- Developer(s): Revolutionary Concepts
- Publisher(s): Revolutionary Concepts
- Platform(s): iOS
- Release: June 9, 2010
- Mode(s): Single-player

= Banzai Rabbit =

2010 video game

Banzai Rabbit is a video game developed by Australian studio Revolutionary Concepts for iOS and released in 2010. Banzai Rabbit is a 3D clone of Konami's 1981 Frogger arcade game. It follows rabbit humanoid Banzai trying to save people from The Flea, another humanoid created in a lab accident. This game had anti-piracy protection. If the older versions of this game get pirated that it has not purchased, After you complete the first level (Second level in the 1.0 version) It goes back to Main Menu and when you try to resume it, It gets an "Illegal Copy" message.

==Gameplay==
The goal is to rescue a certain number of civilians, by navigating across a wide range of obstacles in 34 levels. Each rescue is done against the time limit.
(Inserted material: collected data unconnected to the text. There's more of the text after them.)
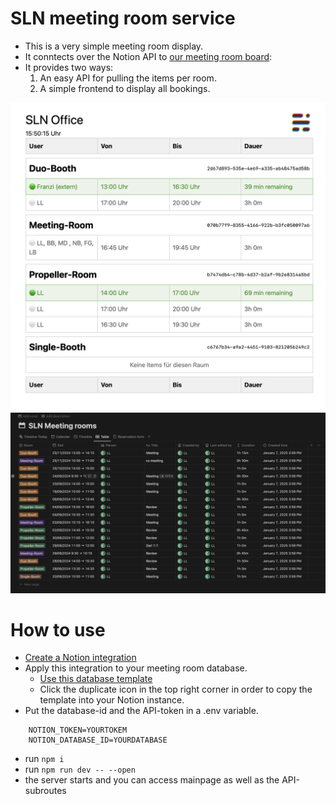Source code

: # SLN meeting room service

- This is a very simple meeting room display.
- It conntects over the Notion API to [our meeting room board](https://www.notion.so/stadtlandnetz/e724a89830bf4f7eb28f1e48248ea130?v=143c0d18854180adb3fe000c3780cab5):
- It provides two ways:
  1. An easy API for pulling the items per room.
  2. A simple frontend to display all bookings.

![Meeting Room Database Example](screenshots/screenshot.png)
![Meeting Room Database Example](screenshots/database.png)

# How to use
- [Create a Notion integration](https://www.notion.so/profile/integrations)
- Apply this integration to your meeting room database. 
  - [Use this database template](https://stadtlandnetz.notion.site/174c0d1885418019bb84ea382e01bb73?v=174c0d18854181928e6f000cdcd457fd)
  - Click the duplicate icon in the top right corner in order to copy the template into your Notion instance.
- Put the database-id and the API-token in a .env variable.
```
    NOTION_TOKEN=YOURTOKEM
    NOTION_DATABASE_ID=YOURDATABASE
```
- run `npm i`
- run `npm run dev -- --open`
- the server starts and you can access mainpage as well as the API-subroutes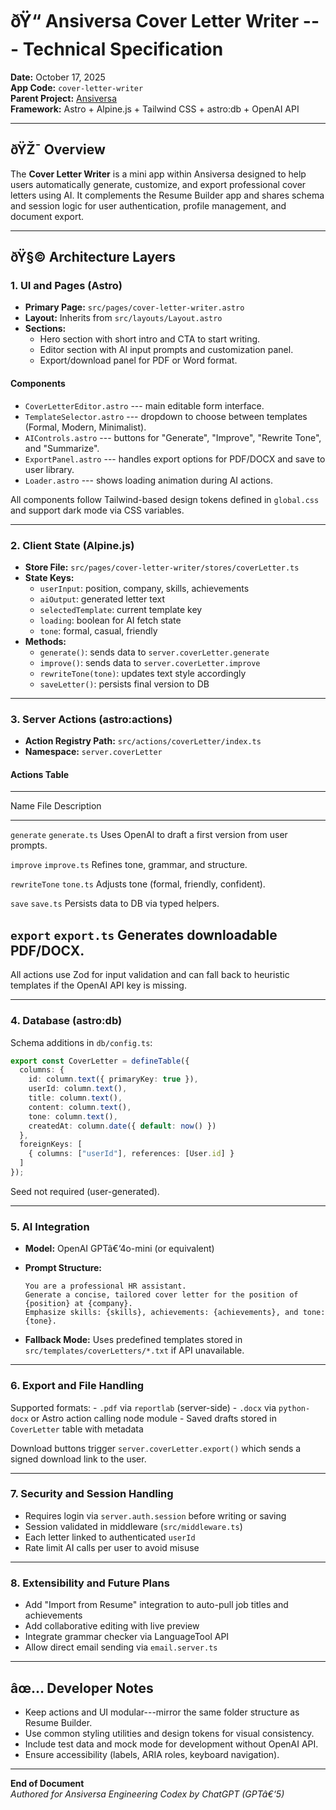 # ðŸ“ Ansiversa Cover Letter Writer --- Technical Specification

**Date:** October 17, 2025\
**App Code:** `cover-letter-writer`\
**Parent Project:** [Ansiversa](https://ansiversa.com)\
**Framework:** Astro + Alpine.js + Tailwind CSS + astro:db + OpenAI API

------------------------------------------------------------------------

## ðŸŽ¯ Overview

The **Cover Letter Writer** is a mini app within Ansiversa designed to
help users automatically generate, customize, and export professional
cover letters using AI. It complements the Resume Builder app and shares
schema and session logic for user authentication, profile management,
and document export.

------------------------------------------------------------------------

## ðŸ§© Architecture Layers

### 1. **UI and Pages (Astro)**

-   **Primary Page:** `src/pages/cover-letter-writer.astro`
-   **Layout:** Inherits from `src/layouts/Layout.astro`
-   **Sections:**
    -   Hero section with short intro and CTA to start writing.
    -   Editor section with AI input prompts and customization panel.
    -   Export/download panel for PDF or Word format.

#### Components

-   `CoverLetterEditor.astro` --- main editable form interface.
-   `TemplateSelector.astro` --- dropdown to choose between templates
    (Formal, Modern, Minimalist).
-   `AIControls.astro` --- buttons for "Generate", "Improve", "Rewrite
    Tone", and "Summarize".
-   `ExportPanel.astro` --- handles export options for PDF/DOCX and save
    to user library.
-   `Loader.astro` --- shows loading animation during AI actions.

All components follow Tailwind-based design tokens defined in
`global.css` and support dark mode via CSS variables.

------------------------------------------------------------------------

### 2. **Client State (Alpine.js)**

-   **Store File:** `src/pages/cover-letter-writer/stores/coverLetter.ts`
-   **State Keys:**
    -   `userInput`: position, company, skills, achievements
    -   `aiOutput`: generated letter text
    -   `selectedTemplate`: current template key
    -   `loading`: boolean for AI fetch state
    -   `tone`: formal, casual, friendly
-   **Methods:**
    -   `generate()`: sends data to `server.coverLetter.generate`
    -   `improve()`: sends data to `server.coverLetter.improve`
    -   `rewriteTone(tone)`: updates text style accordingly
    -   `saveLetter()`: persists final version to DB

------------------------------------------------------------------------

### 3. **Server Actions (astro:actions)**

-   **Action Registry Path:** `src/actions/coverLetter/index.ts`
-   **Namespace:** `server.coverLetter`

#### Actions Table

  ------------------------------------------------------------------------
  Name              File              Description
  ----------------- ----------------- ------------------------------------
  `generate`        `generate.ts`     Uses OpenAI to draft a first version
                                      from user prompts.

  `improve`         `improve.ts`      Refines tone, grammar, and
                                      structure.

  `rewriteTone`     `tone.ts`         Adjusts tone (formal, friendly,
                                      confident).

  `save`            `save.ts`         Persists data to DB via typed
                                      helpers.

  `export`          `export.ts`       Generates downloadable PDF/DOCX.
  ------------------------------------------------------------------------

All actions use Zod for input validation and can fall back to heuristic
templates if the OpenAI API key is missing.

------------------------------------------------------------------------

### 4. **Database (astro:db)**

Schema additions in `db/config.ts`:

``` ts
export const CoverLetter = defineTable({
  columns: {
    id: column.text({ primaryKey: true }),
    userId: column.text(),
    title: column.text(),
    content: column.text(),
    tone: column.text(),
    createdAt: column.date({ default: now() })
  },
  foreignKeys: [
    { columns: ["userId"], references: [User.id] }
  ]
});
```

Seed not required (user-generated).

------------------------------------------------------------------------

### 5. **AI Integration**

-   **Model:** OpenAI GPTâ€‘4o-mini (or equivalent)

-   **Prompt Structure:**

        You are a professional HR assistant.
        Generate a concise, tailored cover letter for the position of {position} at {company}.
        Emphasize skills: {skills}, achievements: {achievements}, and tone: {tone}.

-   **Fallback Mode:** Uses predefined templates stored in
    `src/templates/coverLetters/*.txt` if API unavailable.

------------------------------------------------------------------------

### 6. **Export and File Handling**

Supported formats: - `.pdf` via `reportlab` (server-side) - `.docx` via
`python-docx` or Astro action calling node module - Saved drafts stored
in `CoverLetter` table with metadata

Download buttons trigger `server.coverLetter.export()` which sends a
signed download link to the user.

------------------------------------------------------------------------

### 7. **Security and Session Handling**

-   Requires login via `server.auth.session` before writing or saving
-   Session validated in middleware (`src/middleware.ts`)
-   Each letter linked to authenticated `userId`
-   Rate limit AI calls per user to avoid misuse

------------------------------------------------------------------------

### 8. **Extensibility and Future Plans**

-   Add "Import from Resume" integration to auto-pull job titles and
    achievements
-   Add collaborative editing with live preview
-   Integrate grammar checker via LanguageTool API
-   Allow direct email sending via `email.server.ts`

------------------------------------------------------------------------

## âœ… Developer Notes

-   Keep actions and UI modular---mirror the same folder structure as
    Resume Builder.
-   Use common styling utilities and design tokens for visual
    consistency.
-   Include test data and mock mode for development without OpenAI API.
-   Ensure accessibility (labels, ARIA roles, keyboard navigation).

------------------------------------------------------------------------

**End of Document**\
*Authored for Ansiversa Engineering Codex by ChatGPT (GPTâ€‘5)*
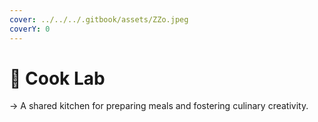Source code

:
 ```yaml
---
cover: ../../../.gitbook/assets/ZZo.jpeg
coverY: 0
---
```


# 📍 Cook Lab

→ A shared kitchen for preparing meals and fostering culinary creativity.
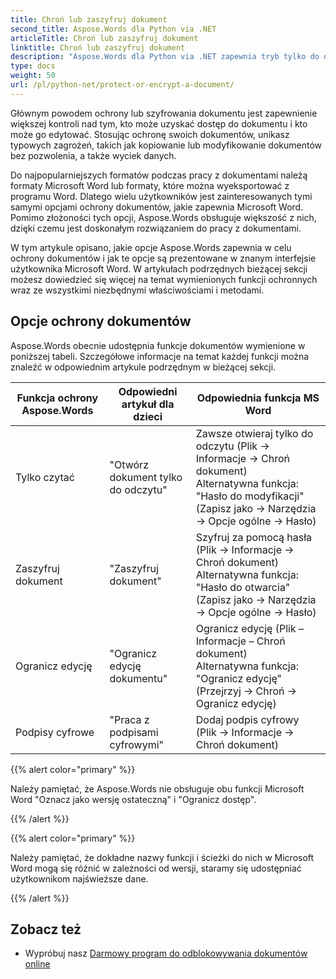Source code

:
 ```yaml
---
title: Chroń lub zaszyfruj dokument
second_title: Aspose.Words dla Python via .NET
articleTitle: Chroń lub zaszyfruj dokument
linktitle: Chroń lub zaszyfruj dokument
description: "Aspose.Words dla Python via .NET zapewnia tryb tylko do odczytu, szyfrowanie dokumentu, ograniczenie edycji i podpisy cyfrowe w celu ochrony dokumentów. Aspose.Words obsługuje większość opcji ochrony programu Word."
type: docs
weight: 50
url: /pl/python-net/protect-or-encrypt-a-document/
---
```


Głównym powodem ochrony lub szyfrowania dokumentu jest zapewnienie większej kontroli nad tym, kto może uzyskać dostęp do dokumentu i kto może go edytować. Stosując ochronę swoich dokumentów, unikasz typowych zagrożeń, takich jak kopiowanie lub modyfikowanie dokumentów bez pozwolenia, a także wyciek danych.

Do najpopularniejszych formatów podczas pracy z dokumentami należą formaty Microsoft Word lub formaty, które można wyeksportować z programu Word. Dlatego wielu użytkowników jest zainteresowanych tymi samymi opcjami ochrony dokumentów, jakie zapewnia Microsoft Word. Pomimo złożoności tych opcji, Aspose.Words obsługuje większość z nich, dzięki czemu jest doskonałym rozwiązaniem do pracy z dokumentami.

W tym artykule opisano, jakie opcje Aspose.Words zapewnia w celu ochrony dokumentów i jak te opcje są prezentowane w znanym interfejsie użytkownika Microsoft Word. W artykułach podrzędnych bieżącej sekcji możesz dowiedzieć się więcej na temat wymienionych funkcji ochronnych wraz ze wszystkimi niezbędnymi właściwościami i metodami.

## Opcje ochrony dokumentów

Aspose.Words obecnie udostępnia funkcje dokumentów wymienione w poniższej tabeli. Szczegółowe informacje na temat każdej funkcji można znaleźć w odpowiednim artykule podrzędnym w bieżącej sekcji.

|  Funkcja ochrony Aspose.Words |  Odpowiedni artykuł dla dzieci |  Odpowiednia funkcja MS Word |
|  -------------------------------  |  ------------------------------  |  ------------------------------------------------------------  |
|  Tylko czytać |  "Otwórz dokument tylko do odczytu" |  Zawsze otwieraj tylko do odczytu (Plik → Informacje → Chroń dokument)<br /> Alternatywna funkcja: "Hasło do modyfikacji" (Zapisz jako → Narzędzia → Opcje ogólne → Hasło) |
|  Zaszyfruj dokument |  "Zaszyfruj dokument" |  Szyfruj za pomocą hasła (Plik → Informacje → Chroń dokument)<br /> Alternatywna funkcja: "Hasło do otwarcia" (Zapisz jako → Narzędzia → Opcje ogólne → Hasło) |
|  Ogranicz edycję |  "Ogranicz edycję dokumentu" |  Ogranicz edycję (Plik – Informacje – Chroń dokument)<br /> Alternatywna funkcja: "Ogranicz edycję" (Przejrzyj → Chroń → Ogranicz edycję) |
|  Podpisy cyfrowe |  "Praca z podpisami cyfrowymi" |  Dodaj podpis cyfrowy (Plik → Informacje → Chroń dokument) |

{{% alert color="primary" %}}

Należy pamiętać, że Aspose.Words nie obsługuje obu funkcji Microsoft Word "Oznacz jako wersję ostateczną" i "Ogranicz dostęp".

{{% /alert %}}

{{% alert color="primary" %}}

Należy pamiętać, że dokładne nazwy funkcji i ścieżki do nich w Microsoft Word mogą się różnić w zależności od wersji, staramy się udostępniać użytkownikom najświeższe dane.

{{% /alert %}}

## Zobacz też

* Wypróbuj nasz [Darmowy program do odblokowywania dokumentów online](https://products.aspose.app/words/unlock)
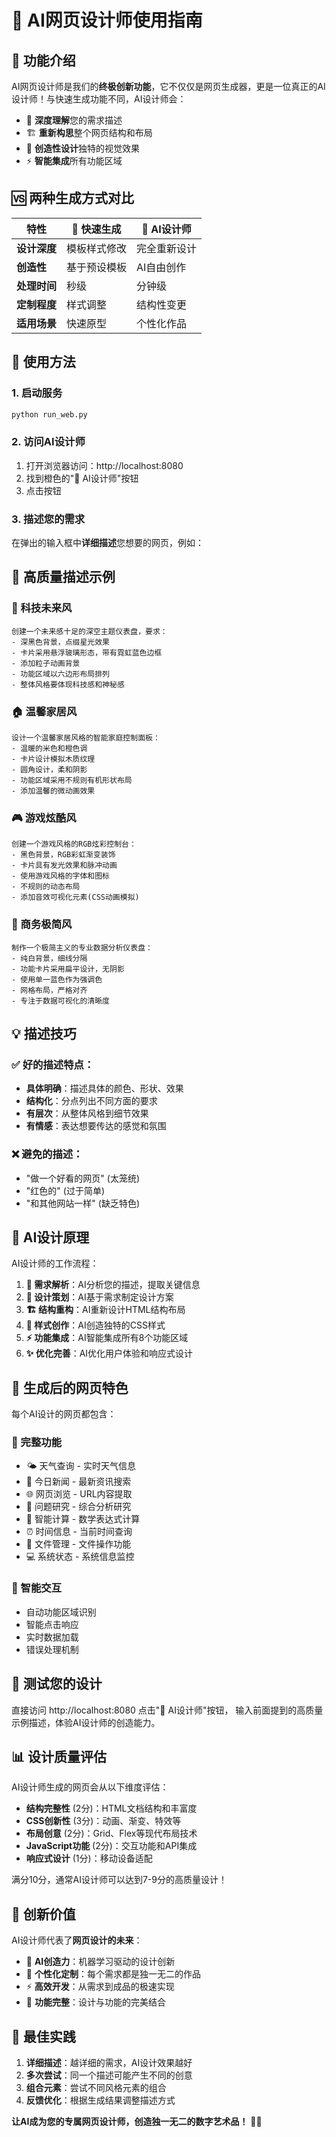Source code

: # 🤖 AI网页设计师使用指南

## 🌟 功能介绍

AI网页设计师是我们的**终极创新功能**，它不仅仅是网页生成器，更是一位真正的AI设计师！与快速生成功能不同，AI设计师会：

- 🧠 **深度理解**您的需求描述
- 🏗️ **重新构思**整个网页结构和布局
- 🎨 **创造性设计**独特的视觉效果
- ⚡ **智能集成**所有功能区域

## 🆚 两种生成方式对比

| 特性 | 🎨 快速生成 | 🤖 AI设计师 |
|------|------------|-------------|
| **设计深度** | 模板样式修改 | 完全重新设计 |
| **创造性** | 基于预设模板 | AI自由创作 |
| **处理时间** | 秒级 | 分钟级 |
| **定制程度** | 样式调整 | 结构性变更 |
| **适用场景** | 快速原型 | 个性化作品 |

## 🚀 使用方法

### 1. 启动服务
```bash
python run_web.py
```

### 2. 访问AI设计师
1. 打开浏览器访问：http://localhost:8080
2. 找到橙色的"🤖 AI设计师"按钮
3. 点击按钮

### 3. 描述您的需求
在弹出的输入框中**详细描述**您想要的网页，例如：

## 📝 高质量描述示例

### 🌌 科技未来风
```
创建一个未来感十足的深空主题仪表盘，要求：
- 深黑色背景，点缀星光效果
- 卡片采用悬浮玻璃形态，带有霓虹蓝色边框
- 添加粒子动画背景
- 功能区域以六边形布局排列
- 整体风格要体现科技感和神秘感
```

### 🏠 温馨家居风
```
设计一个温馨家居风格的智能家庭控制面板：
- 温暖的米色和橙色调
- 卡片设计模拟木质纹理
- 圆角设计，柔和阴影
- 功能区域采用不规则有机形状布局
- 添加温馨的微动画效果
```

### 🎮 游戏炫酷风
```
创建一个游戏风格的RGB炫彩控制台：
- 黑色背景，RGB彩虹渐变装饰
- 卡片具有发光效果和脉冲动画
- 使用游戏风格的字体和图标
- 不规则的动态布局
- 添加音效可视化元素(CSS动画模拟)
```

### 🎯 商务极简风
```
制作一个极简主义的专业数据分析仪表盘：
- 纯白背景，细线分隔
- 功能卡片采用扁平设计，无阴影
- 使用单一蓝色作为强调色
- 网格布局，严格对齐
- 专注于数据可视化的清晰度
```

## 💡 描述技巧

### ✅ 好的描述特点：
- **具体明确**：描述具体的颜色、形状、效果
- **结构化**：分点列出不同方面的要求
- **有层次**：从整体风格到细节效果
- **有情感**：表达想要传达的感觉和氛围

### ❌ 避免的描述：
- "做一个好看的网页" (太笼统)
- "红色的" (过于简单)
- "和其他网站一样" (缺乏特色)

## 🎨 AI设计原理

AI设计师的工作流程：

1. **📖 需求解析**：AI分析您的描述，提取关键信息
2. **🎯 设计策划**：AI基于需求制定设计方案
3. **🏗️ 结构重构**：AI重新设计HTML结构布局
4. **🎨 样式创作**：AI创造独特的CSS样式
5. **⚡ 功能集成**：AI智能集成所有8个功能区域
6. **✨ 优化完善**：AI优化用户体验和响应式设计

## 🔧 生成后的网页特色

每个AI设计的网页都包含：

### 📱 完整功能
- 🌤️ 天气查询 - 实时天气信息
- 📰 今日新闻 - 最新资讯搜索
- 🌐 网页浏览 - URL内容提取
- 🔬 问题研究 - 综合分析研究
- 🧮 智能计算 - 数学表达式计算
- ⏰ 时间信息 - 当前时间查询
- 📁 文件管理 - 文件操作功能
- 💻 系统状态 - 系统信息监控

### 🎯 智能交互
- 自动功能区域识别
- 智能点击响应
- 实时数据加载
- 错误处理机制

## 🧪 测试您的设计

直接访问 http://localhost:8080 点击"🤖 AI设计师"按钮，
输入前面提到的高质量示例描述，体验AI设计师的创造能力。

## 📊 设计质量评估

AI设计师生成的网页会从以下维度评估：

- **结构完整性** (2分)：HTML文档结构和丰富度
- **CSS创新性** (3分)：动画、渐变、特效等
- **布局创意** (2分)：Grid、Flex等现代布局技术
- **JavaScript功能** (2分)：交互功能和API集成
- **响应式设计** (1分)：移动设备适配

满分10分，通常AI设计师可以达到7-9分的高质量设计！

## 🎉 创新价值

AI设计师代表了**网页设计的未来**：

- 🤖 **AI创造力**：机器学习驱动的设计创新
- 🎨 **个性化定制**：每个需求都是独一无二的作品
- ⚡ **高效开发**：从需求到成品的极速实现
- 🔧 **功能完整**：设计与功能的完美结合

## 🌟 最佳实践

1. **详细描述**：越详细的需求，AI设计效果越好
2. **多次尝试**：同一个描述可能产生不同的创意
3. **组合元素**：尝试不同风格元素的组合
4. **反馈优化**：根据生成结果调整描述方式

**让AI成为您的专属网页设计师，创造独一无二的数字艺术品！** 🎨✨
In case the player is unable to reach the target on time, the mutating effects of The Flea's poison will take hold and the civilian will be turned into an insect. Once that person is rescued, the perspective of the level will flip around and Banzai must make it back save a human who's now on the opposite side. There are power-ups like slow-motion for more precise jumps, or mega-leaps for avoiding dangerous situations. Collecting mutagens will allow the player to continue the game after running out of lives.

==Reception==
The game has a Metacritic score of 84% based on 6 critic reviews.